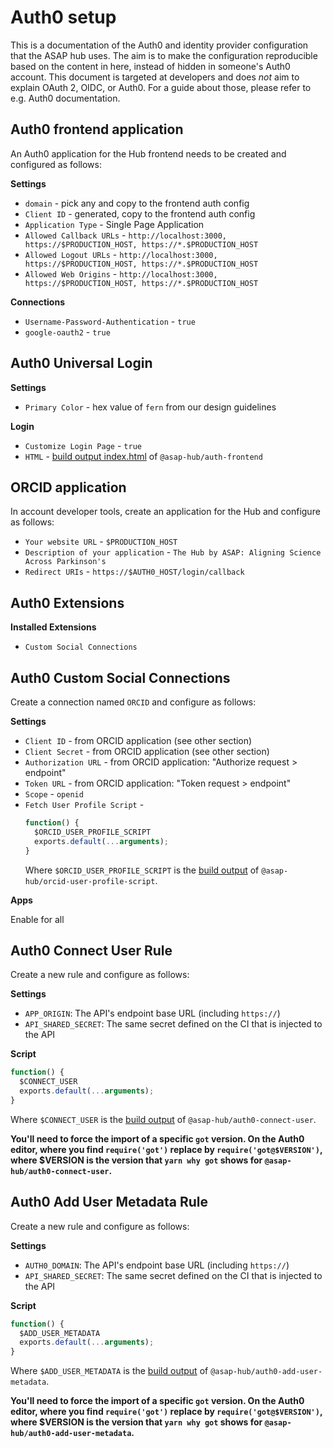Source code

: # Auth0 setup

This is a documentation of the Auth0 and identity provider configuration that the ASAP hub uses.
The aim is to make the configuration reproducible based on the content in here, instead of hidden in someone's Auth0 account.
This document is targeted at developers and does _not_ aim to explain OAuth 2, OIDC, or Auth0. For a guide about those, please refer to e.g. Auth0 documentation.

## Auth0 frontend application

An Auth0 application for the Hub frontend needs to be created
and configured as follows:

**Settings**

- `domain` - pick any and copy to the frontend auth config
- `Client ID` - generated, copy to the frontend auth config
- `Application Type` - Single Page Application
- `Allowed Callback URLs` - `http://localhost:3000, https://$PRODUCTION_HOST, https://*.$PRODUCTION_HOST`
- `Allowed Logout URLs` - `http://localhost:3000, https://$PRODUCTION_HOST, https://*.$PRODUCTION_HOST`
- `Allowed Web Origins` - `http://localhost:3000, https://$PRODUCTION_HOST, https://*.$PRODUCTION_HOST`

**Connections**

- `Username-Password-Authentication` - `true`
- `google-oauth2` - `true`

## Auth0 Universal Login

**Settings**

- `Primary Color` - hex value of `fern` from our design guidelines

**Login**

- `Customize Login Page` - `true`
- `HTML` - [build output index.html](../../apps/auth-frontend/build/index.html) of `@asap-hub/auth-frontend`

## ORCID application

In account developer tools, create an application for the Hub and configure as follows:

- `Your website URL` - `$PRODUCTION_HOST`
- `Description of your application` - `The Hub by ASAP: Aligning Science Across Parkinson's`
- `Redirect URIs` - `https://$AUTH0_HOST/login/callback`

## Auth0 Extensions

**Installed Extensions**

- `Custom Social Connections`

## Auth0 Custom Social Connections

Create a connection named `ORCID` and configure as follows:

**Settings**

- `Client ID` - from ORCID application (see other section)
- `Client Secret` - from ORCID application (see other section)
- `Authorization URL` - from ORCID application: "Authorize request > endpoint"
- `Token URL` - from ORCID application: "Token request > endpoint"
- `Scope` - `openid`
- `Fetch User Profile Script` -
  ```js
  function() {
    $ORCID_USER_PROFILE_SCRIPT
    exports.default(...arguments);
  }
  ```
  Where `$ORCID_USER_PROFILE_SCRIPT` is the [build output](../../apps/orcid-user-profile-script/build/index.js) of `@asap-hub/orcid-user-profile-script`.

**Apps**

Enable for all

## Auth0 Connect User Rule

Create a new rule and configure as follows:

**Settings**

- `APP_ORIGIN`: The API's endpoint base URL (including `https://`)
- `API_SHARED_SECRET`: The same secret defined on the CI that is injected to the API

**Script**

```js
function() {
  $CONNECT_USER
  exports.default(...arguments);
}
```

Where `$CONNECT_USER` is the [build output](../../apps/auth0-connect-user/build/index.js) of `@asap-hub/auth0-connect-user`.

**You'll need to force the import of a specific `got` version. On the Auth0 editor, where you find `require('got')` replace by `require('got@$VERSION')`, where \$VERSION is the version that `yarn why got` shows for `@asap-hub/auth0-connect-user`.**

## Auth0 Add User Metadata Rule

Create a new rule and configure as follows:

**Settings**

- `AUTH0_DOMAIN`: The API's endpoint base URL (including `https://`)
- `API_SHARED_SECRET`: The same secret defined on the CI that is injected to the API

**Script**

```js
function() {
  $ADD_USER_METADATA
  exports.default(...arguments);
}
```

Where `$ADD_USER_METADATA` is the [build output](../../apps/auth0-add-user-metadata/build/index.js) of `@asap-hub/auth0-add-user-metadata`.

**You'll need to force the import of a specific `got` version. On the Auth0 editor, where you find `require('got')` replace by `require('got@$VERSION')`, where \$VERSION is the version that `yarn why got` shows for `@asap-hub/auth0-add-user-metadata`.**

----------------------------------------

**What you will do**
Take every record and copy it word for word, dropping the pictures.

**Reply to the task**
Source code

: # Auth0 setup

This is a documentation of the Auth0 and identity provider configuration that the ASAP hub uses.
The aim is to make the configuration reproducible based on the content in here, instead of hidden in someone's Auth0 account.
This document is targeted at developers and does _not_ aim to explain OAuth 2, OIDC, or Auth0. For a guide about those, please refer to e.g. Auth0 documentation.

## Auth0 frontend application

An Auth0 application for the Hub frontend needs to be created
and configured as follows:

**Settings**

- `domain` - pick any and copy to the frontend auth config
- `Client ID` - generated, copy to the frontend auth config
- `Application Type` - Single Page Application
- `Allowed Callback URLs` - `http://localhost:3000, https://$PRODUCTION_HOST, https://*.$PRODUCTION_HOST`
- `Allowed Logout URLs` - `http://localhost:3000, https://$PRODUCTION_HOST, https://*.$PRODUCTION_HOST`
- `Allowed Web Origins` - `http://localhost:3000, https://$PRODUCTION_HOST, https://*.$PRODUCTION_HOST`

**Connections**

- `Username-Password-Authentication` - `true`
- `google-oauth2` - `true`

## Auth0 Universal Login

**Settings**

- `Primary Color` - hex value of `fern` from our design guidelines

**Login**

- `Customize Login Page` - `true`
- `HTML` - [build output index.html](../../apps/auth-frontend/build/index.html) of `@asap-hub/auth-frontend`

## ORCID application

In account developer tools, create an application for the Hub and configure as follows:

- `Your website URL` - `$PRODUCTION_HOST`
- `Description of your application` - `The Hub by ASAP: Aligning Science Across Parkinson's`
- `Redirect URIs` - `https://$AUTH0_HOST/login/callback`

## Auth0 Extensions

**Installed Extensions**

- `Custom Social Connections`

## Auth0 Custom Social Connections

Create a connection named `ORCID` and configure as follows:

**Settings**

- `Client ID` - from ORCID application (see other section)
- `Client Secret` - from ORCID application (see other section)
- `Authorization URL` - from ORCID application: "Authorize request > endpoint"
- `Token URL` - from ORCID application: "Token request > endpoint"
- `Scope` - `openid`
- `Fetch User Profile Script` -
  ```js
  function() {
    $ORCID_USER_PROFILE_SCRIPT
    exports.default(...arguments);
  }
  ```
  Where `$ORCID_USER_PROFILE_SCRIPT` is the [build output](../../apps/orcid-user-profile-script/build/index.js) of `@asap-hub/orcid-user-profile-script`.

**Apps**

Enable for all

## Auth0 Connect User Rule

Create a new rule and configure as follows:

**Settings**

- `APP_ORIGIN`: The API's endpoint base URL (including `https://`)
- `API_SHARED_SECRET`: The same secret defined on the CI that is injected to the API

**Script**

```js
function() {
  $CONNECT_USER
  exports.default(...arguments);
}
```

Where `$CONNECT_USER` is the [build output](../../apps/auth0-connect-user/build/index.js) of `@asap-hub/auth0-connect-user`.

**You'll need to force the import of a specific `got` version. On the Auth0 editor, where you find `require('got')` replace by `require('got@$VERSION')`, where \$VERSION is the version that `yarn why got` shows for `@asap-hub/auth0-connect-user`.**

## Auth0 Add User Metadata Rule

Create a new rule and configure as follows:

**Settings**

- `AUTH0_DOMAIN`: The API's endpoint base URL (including `https://`)
- `API_SHARED_SECRET`: The same secret defined on the CI that is injected to the API

**Script**

```js
function() {
  $ADD_USER_METADATA
  exports.default(...arguments);
}
```

Where `$ADD_USER_METADATA` is the [build output](../../apps/auth0-add-user-metadata/build/index.js) of `@asap-hub/auth0-add-user-metadata`.

**You'll need to force the import of a specific `got` version. On the Auth0 editor, where you find `require('got')` replace by `require('got@$VERSION')`, where \$VERSION is the version that `yarn why got` shows for `@asap-hub/auth0-add-user-metadata`.**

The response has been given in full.